Every line of the records below from the line with "- auf dem Router" up to and including the line with "- Problem: Wenn" must be reproduced exactly, and no line outside that range.

━━━ SUPPLIED ENTRIES ━━━

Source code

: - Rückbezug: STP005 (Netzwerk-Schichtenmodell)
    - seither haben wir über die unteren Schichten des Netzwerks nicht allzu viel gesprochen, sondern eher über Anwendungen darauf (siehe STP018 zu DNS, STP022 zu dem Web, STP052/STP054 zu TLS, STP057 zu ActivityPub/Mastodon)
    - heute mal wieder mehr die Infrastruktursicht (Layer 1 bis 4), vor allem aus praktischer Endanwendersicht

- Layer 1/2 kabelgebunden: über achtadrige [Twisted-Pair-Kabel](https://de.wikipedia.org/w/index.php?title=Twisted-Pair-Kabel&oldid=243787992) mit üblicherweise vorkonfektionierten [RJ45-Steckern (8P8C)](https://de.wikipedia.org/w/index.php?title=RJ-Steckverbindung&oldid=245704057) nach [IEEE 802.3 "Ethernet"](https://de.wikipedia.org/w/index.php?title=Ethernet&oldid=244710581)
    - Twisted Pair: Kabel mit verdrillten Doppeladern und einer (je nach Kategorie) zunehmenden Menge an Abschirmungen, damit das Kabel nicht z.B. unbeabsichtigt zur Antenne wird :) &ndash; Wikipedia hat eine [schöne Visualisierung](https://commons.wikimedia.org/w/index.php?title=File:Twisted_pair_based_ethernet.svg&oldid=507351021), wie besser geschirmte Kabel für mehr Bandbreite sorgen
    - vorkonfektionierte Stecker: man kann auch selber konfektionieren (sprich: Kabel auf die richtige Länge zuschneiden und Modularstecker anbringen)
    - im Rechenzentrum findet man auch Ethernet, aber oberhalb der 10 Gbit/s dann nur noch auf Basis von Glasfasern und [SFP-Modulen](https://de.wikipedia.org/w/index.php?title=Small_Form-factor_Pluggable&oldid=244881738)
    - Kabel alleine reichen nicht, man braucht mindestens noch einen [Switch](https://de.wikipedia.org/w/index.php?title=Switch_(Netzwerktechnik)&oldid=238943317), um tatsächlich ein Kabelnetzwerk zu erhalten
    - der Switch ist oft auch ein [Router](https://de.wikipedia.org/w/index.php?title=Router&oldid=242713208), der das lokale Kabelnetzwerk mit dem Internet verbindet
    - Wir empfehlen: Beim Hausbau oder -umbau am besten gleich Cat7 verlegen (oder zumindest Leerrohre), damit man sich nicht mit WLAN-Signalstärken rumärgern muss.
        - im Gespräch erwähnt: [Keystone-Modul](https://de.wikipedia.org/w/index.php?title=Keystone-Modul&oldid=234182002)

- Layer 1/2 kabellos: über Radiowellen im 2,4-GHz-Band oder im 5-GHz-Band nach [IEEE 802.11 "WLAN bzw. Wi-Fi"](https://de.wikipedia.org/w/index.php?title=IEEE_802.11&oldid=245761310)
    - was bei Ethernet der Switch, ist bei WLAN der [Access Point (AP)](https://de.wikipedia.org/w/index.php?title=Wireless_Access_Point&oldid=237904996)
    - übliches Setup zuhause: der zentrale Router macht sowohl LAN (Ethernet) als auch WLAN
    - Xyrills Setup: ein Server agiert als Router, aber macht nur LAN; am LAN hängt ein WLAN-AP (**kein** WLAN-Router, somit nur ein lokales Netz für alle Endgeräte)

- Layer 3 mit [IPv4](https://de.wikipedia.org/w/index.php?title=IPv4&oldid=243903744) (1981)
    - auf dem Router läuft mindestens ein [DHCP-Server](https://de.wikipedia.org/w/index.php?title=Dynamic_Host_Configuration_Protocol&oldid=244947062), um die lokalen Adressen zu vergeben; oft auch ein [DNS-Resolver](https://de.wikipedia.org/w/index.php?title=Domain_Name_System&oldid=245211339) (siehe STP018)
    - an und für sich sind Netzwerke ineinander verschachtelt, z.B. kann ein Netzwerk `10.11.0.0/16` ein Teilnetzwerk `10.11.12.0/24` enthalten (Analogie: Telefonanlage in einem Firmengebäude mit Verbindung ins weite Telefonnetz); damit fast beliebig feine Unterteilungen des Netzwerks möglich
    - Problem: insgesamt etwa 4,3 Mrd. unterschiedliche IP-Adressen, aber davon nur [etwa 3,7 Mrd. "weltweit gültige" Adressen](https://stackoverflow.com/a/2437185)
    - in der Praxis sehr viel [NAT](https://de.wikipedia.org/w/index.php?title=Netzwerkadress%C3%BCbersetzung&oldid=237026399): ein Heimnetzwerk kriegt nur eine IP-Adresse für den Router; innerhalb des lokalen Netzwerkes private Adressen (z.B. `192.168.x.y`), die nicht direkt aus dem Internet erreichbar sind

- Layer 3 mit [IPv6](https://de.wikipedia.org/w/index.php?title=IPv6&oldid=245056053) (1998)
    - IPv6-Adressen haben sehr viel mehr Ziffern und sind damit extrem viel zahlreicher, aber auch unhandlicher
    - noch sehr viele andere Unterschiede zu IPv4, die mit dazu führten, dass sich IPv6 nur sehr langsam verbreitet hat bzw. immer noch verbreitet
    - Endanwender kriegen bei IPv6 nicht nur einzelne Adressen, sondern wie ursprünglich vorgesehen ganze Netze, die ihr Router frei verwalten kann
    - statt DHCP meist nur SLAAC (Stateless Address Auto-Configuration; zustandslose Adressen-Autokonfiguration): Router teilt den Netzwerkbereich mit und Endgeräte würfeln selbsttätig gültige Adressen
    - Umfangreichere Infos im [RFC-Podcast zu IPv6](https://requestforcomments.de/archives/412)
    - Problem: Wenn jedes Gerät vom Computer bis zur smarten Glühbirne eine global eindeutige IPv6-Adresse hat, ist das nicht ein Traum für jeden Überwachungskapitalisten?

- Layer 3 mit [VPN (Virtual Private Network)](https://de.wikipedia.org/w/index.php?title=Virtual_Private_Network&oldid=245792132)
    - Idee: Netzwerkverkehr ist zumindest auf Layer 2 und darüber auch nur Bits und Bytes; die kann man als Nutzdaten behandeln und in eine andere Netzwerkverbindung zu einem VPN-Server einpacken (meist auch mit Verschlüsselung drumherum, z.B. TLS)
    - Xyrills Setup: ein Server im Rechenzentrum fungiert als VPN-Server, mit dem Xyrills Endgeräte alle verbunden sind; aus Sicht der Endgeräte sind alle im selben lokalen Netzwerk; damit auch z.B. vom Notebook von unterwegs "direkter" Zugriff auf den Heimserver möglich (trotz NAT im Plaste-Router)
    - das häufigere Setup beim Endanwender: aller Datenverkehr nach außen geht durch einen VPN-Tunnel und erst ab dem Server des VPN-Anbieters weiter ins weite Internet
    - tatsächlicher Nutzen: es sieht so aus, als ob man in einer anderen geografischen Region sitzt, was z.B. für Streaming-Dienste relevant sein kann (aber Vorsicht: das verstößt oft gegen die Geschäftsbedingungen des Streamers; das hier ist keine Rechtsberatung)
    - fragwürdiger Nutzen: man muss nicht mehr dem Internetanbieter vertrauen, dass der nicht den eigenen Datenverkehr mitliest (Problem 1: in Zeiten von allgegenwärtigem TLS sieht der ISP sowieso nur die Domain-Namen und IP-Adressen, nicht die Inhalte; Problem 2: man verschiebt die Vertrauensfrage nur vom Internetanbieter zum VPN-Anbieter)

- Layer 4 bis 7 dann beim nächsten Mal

━━━

## ANSWER BELOW
    - auf dem Router läuft mindestens ein [DHCP-Server](https://de.wikipedia.org/w/index.php?title=Dynamic_Host_Configuration_Protocol&oldid=244947062), um die lokalen Adressen zu vergeben; oft auch ein [DNS-Resolver](https://de.wikipedia.org/w/index.php?title=Domain_Name_System&oldid=245211339) (siehe STP018)
    - an und für sich sind Netzwerke ineinander verschachtelt, z.B. kann ein Netzwerk `10.11.0.0/16` ein Teilnetzwerk `10.11.12.0/24` enthalten (Analogie: Telefonanlage in einem Firmengebäude mit Verbindung ins weite Telefonnetz); damit fast beliebig feine Unterteilungen des Netzwerks möglich
    - Problem: insgesamt etwa 4,3 Mrd. unterschiedliche IP-Adressen, aber davon nur [etwa 3,7 Mrd. "weltweit gültige" Adressen](https://stackoverflow.com/a/2437185)
    - in der Praxis sehr viel [NAT](https://de.wikipedia.org/w/index.php?title=Netzwerkadress%C3%BCbersetzung&oldid=237026399): ein Heimnetzwerk kriegt nur eine IP-Adresse für den Router; innerhalb des lokalen Netzwerkes private Adressen (z.B. `192.168.x.y`), die nicht direkt aus dem Internet erreichbar sind

- Layer 3 mit [IPv6](https://de.wikipedia.org/w/index.php?title=IPv6&oldid=245056053) (1998)
    - IPv6-Adressen haben sehr viel mehr Ziffern und sind damit extrem viel zahlreicher, aber auch unhandlicher
    - noch sehr viele andere Unterschiede zu IPv4, die mit dazu führten, dass sich IPv6 nur sehr langsam verbreitet hat bzw. immer noch verbreitet
    - Endanwender kriegen bei IPv6 nicht nur einzelne Adressen, sondern wie ursprünglich vorgesehen ganze Netze, die ihr Router frei verwalten kann
    - statt DHCP meist nur SLAAC (Stateless Address Auto-Configuration; zustandslose Adressen-Autokonfiguration): Router teilt den Netzwerkbereich mit und Endgeräte würfeln selbsttätig gültige Adressen
    - Umfangreichere Infos im [RFC-Podcast zu IPv6](https://requestforcomments.de/archives/412)
    - Problem: Wenn jedes Gerät vom Computer bis zur smarten Glühbirne eine global eindeutige IPv6-Adresse hat, ist das nicht ein Traum für jeden Überwachungskapitalisten?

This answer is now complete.